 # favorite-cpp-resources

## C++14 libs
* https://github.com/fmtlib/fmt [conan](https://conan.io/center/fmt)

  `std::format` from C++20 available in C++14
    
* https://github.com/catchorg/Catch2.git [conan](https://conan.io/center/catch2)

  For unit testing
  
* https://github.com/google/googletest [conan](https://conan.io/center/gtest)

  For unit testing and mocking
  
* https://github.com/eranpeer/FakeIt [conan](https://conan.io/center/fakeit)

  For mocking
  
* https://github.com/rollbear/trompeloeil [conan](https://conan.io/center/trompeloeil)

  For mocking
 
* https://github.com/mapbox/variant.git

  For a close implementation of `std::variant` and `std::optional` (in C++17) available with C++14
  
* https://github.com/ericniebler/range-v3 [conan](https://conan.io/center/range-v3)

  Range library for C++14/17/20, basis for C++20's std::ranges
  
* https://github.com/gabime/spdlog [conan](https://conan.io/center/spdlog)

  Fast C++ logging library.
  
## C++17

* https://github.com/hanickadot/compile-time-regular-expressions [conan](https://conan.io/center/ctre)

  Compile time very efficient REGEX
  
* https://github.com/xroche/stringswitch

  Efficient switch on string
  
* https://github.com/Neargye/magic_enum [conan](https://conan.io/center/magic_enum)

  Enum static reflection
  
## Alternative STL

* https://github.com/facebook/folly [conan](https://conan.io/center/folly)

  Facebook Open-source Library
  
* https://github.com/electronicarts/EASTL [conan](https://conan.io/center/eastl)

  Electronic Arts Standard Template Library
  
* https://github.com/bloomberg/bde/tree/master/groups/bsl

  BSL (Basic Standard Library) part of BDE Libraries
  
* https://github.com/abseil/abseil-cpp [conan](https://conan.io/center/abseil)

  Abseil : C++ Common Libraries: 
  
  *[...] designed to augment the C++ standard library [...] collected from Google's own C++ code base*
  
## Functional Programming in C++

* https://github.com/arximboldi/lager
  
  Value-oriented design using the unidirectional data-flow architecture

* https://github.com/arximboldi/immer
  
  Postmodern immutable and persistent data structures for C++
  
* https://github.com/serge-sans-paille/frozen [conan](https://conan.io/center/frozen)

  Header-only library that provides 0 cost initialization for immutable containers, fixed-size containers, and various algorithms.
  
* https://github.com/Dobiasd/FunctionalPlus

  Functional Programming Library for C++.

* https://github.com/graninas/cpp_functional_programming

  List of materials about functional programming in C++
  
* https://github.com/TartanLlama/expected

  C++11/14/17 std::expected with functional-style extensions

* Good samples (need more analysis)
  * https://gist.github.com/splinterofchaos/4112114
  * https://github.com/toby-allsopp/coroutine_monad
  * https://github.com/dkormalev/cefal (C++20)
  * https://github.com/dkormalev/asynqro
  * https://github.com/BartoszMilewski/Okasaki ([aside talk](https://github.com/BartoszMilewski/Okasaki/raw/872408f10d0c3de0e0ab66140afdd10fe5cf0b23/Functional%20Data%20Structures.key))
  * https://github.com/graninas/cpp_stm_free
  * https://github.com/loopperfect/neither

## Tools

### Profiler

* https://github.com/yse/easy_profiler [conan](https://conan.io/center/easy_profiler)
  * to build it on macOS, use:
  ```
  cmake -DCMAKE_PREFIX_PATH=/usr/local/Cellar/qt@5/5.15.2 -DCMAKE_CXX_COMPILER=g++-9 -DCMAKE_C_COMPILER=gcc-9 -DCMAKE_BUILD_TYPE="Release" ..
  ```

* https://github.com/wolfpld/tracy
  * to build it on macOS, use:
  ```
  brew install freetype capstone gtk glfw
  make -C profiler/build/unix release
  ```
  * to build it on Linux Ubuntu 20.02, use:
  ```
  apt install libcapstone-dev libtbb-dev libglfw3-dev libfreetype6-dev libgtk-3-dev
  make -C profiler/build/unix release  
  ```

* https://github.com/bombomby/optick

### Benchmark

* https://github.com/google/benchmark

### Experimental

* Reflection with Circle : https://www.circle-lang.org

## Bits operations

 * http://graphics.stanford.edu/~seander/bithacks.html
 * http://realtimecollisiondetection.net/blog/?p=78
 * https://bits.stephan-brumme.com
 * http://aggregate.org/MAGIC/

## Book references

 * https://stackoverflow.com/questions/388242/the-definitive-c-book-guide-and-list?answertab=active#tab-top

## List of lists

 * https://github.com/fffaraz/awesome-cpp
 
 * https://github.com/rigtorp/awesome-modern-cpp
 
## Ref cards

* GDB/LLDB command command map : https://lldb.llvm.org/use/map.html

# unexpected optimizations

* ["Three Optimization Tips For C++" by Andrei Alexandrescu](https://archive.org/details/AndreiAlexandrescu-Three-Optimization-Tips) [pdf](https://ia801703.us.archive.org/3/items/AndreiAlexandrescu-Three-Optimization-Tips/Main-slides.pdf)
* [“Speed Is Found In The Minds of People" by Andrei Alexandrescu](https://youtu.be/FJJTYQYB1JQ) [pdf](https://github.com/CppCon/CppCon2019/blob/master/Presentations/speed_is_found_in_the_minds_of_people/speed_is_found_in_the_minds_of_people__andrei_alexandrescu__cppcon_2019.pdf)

## EXERCISE REQUIREMENTS
Output each line of the listing in which the string "immutable" is found.

## SOLUTION FOR THIS PROBLEM
  Postmodern immutable and persistent data structures for C++
  Header-only library that provides 0 cost initialization for immutable containers, fixed-size containers, and various algorithms.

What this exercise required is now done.